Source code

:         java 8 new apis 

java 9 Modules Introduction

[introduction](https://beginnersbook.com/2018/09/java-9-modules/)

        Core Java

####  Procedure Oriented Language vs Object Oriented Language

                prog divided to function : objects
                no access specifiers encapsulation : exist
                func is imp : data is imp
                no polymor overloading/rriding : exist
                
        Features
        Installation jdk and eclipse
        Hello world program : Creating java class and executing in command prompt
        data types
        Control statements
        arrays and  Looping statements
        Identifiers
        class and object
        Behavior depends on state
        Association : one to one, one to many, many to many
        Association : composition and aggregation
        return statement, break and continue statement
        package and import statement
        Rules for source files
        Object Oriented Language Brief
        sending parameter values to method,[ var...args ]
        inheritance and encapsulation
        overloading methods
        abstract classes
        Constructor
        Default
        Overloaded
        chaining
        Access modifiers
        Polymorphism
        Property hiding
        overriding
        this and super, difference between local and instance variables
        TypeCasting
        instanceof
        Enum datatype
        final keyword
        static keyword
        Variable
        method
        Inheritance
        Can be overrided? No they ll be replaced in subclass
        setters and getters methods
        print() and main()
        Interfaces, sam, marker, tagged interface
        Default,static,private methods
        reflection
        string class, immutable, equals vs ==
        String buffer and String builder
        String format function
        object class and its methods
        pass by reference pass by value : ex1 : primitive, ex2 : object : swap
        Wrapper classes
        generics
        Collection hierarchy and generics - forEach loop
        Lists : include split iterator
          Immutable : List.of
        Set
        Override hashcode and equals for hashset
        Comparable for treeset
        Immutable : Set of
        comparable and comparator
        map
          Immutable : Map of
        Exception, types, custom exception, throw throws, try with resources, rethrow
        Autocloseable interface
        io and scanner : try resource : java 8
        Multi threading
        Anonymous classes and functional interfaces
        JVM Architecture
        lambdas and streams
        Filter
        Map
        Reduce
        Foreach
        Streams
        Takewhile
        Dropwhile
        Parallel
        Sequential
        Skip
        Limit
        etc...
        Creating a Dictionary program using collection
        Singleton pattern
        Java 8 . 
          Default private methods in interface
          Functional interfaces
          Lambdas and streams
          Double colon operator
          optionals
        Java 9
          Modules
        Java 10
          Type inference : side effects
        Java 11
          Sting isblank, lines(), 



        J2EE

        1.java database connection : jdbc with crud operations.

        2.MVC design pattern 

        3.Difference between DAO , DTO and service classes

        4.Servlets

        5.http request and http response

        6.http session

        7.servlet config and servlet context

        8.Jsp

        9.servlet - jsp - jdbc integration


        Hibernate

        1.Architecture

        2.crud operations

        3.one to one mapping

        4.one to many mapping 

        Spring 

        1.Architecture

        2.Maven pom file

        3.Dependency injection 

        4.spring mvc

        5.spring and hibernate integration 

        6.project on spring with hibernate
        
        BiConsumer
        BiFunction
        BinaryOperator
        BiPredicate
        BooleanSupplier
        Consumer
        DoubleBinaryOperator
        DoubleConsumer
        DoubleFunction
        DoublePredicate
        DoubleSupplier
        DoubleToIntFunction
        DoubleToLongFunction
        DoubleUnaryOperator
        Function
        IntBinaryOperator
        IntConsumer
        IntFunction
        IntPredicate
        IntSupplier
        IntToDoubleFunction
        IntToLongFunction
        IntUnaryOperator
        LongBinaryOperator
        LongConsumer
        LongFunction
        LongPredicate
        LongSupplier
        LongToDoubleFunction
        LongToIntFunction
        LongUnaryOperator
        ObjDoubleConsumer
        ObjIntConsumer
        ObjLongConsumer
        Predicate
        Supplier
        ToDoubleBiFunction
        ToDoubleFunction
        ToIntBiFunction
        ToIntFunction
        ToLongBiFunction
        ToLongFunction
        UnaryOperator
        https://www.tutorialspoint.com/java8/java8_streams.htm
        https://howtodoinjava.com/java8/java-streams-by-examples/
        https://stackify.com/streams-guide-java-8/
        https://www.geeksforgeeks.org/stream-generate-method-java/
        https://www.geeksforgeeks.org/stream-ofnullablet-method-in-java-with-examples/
* * * *
All records should be written out again exactly as given.

Source code

:         java 8 new apis 

java 9 Modules Introduction

[introduction](https://beginnersbook.com/2018/09/java-9-modules/)

        Core Java

####  Procedure Oriented Language vs Object Oriented Language

                prog divided to function : objects
                no access specifiers encapsulation : exist
                func is imp : data is imp
                no polymor overloading/rriding : exist
                
        Features
        Installation jdk and eclipse
        Hello world program : Creating java class and executing in command prompt
        data types
        Control statements
        arrays and  Looping statements
        Identifiers
        class and object
        Behavior depends on state
        Association : one to one, one to many, many to many
        Association : composition and aggregation
        return statement, break and continue statement
        package and import statement
        Rules for source files
        Object Oriented Language Brief
        sending parameter values to method,[ var...args ]
        inheritance and encapsulation
        overloading methods
        abstract classes
        Constructor
        Default
        Overloaded
        chaining
        Access modifiers
        Polymorphism
        Property hiding
        overriding
        this and super, difference between local and instance variables
        TypeCasting
        instanceof
        Enum datatype
        final keyword
        static keyword
        Variable
        method
        Inheritance
        Can be overrided? No they ll be replaced in subclass
        setters and getters methods
        print() and main()
        Interfaces, sam, marker, tagged interface
        Default,static,private methods
        reflection
        string class, immutable, equals vs ==
        String buffer and String builder
        String format function
        object class and its methods
        pass by reference pass by value : ex1 : primitive, ex2 : object : swap
        Wrapper classes
        generics
        Collection hierarchy and generics - forEach loop
        Lists : include split iterator
          Immutable : List.of
        Set
        Override hashcode and equals for hashset
        Comparable for treeset
        Immutable : Set of
        comparable and comparator
        map
          Immutable : Map of
        Exception, types, custom exception, throw throws, try with resources, rethrow
        Autocloseable interface
        io and scanner : try resource : java 8
        Multi threading
        Anonymous classes and functional interfaces
        JVM Architecture
        lambdas and streams
        Filter
        Map
        Reduce
        Foreach
        Streams
        Takewhile
        Dropwhile
        Parallel
        Sequential
        Skip
        Limit
        etc...
        Creating a Dictionary program using collection
        Singleton pattern
        Java 8 . 
          Default private methods in interface
          Functional interfaces
          Lambdas and streams
          Double colon operator
          optionals
        Java 9
          Modules
        Java 10
          Type inference : side effects
        Java 11
          Sting isblank, lines(), 



        J2EE

        1.java database connection : jdbc with crud operations.

        2.MVC design pattern 

        3.Difference between DAO , DTO and service classes

        4.Servlets

        5.http request and http response

        6.http session

        7.servlet config and servlet context

        8.Jsp

        9.servlet - jsp - jdbc integration


        Hibernate

        1.Architecture

        2.crud operations

        3.one to one mapping

        4.one to many mapping 

        Spring 

        1.Architecture

        2.Maven pom file

        3.Dependency injection 

        4.spring mvc

        5.spring and hibernate integration 

        6.project on spring with hibernate
        
        BiConsumer
        BiFunction
        BinaryOperator
        BiPredicate
        BooleanSupplier
        Consumer
        DoubleBinaryOperator
        DoubleConsumer
        DoubleFunction
        DoublePredicate
        DoubleSupplier
        DoubleToIntFunction
        DoubleToLongFunction
        DoubleUnaryOperator
        Function
        IntBinaryOperator
        IntConsumer
        IntFunction
        IntPredicate
        IntSupplier
        IntToDoubleFunction
        IntToLongFunction
        IntUnaryOperator
        LongBinaryOperator
        LongConsumer
        LongFunction
        LongPredicate
        LongSupplier
        LongToDoubleFunction
        LongToIntFunction
        LongUnaryOperator
        ObjDoubleConsumer
        ObjIntConsumer
        ObjLongConsumer
        Predicate
        Supplier
        ToDoubleBiFunction
        ToDoubleFunction
        ToIntBiFunction
        ToIntFunction
        ToLongBiFunction
        ToLongFunction
        UnaryOperator
        https://www.tutorialspoint.com/java8/java8_streams.htm
        https://howtodoinjava.com/java8/java-streams-by-examples/
        https://stackify.com/streams-guide-java-8/
        https://www.geeksforgeeks.org/stream-generate-method-java/
        https://www.geeksforgeeks.org/stream-ofnullablet-method-in-java-with-examples/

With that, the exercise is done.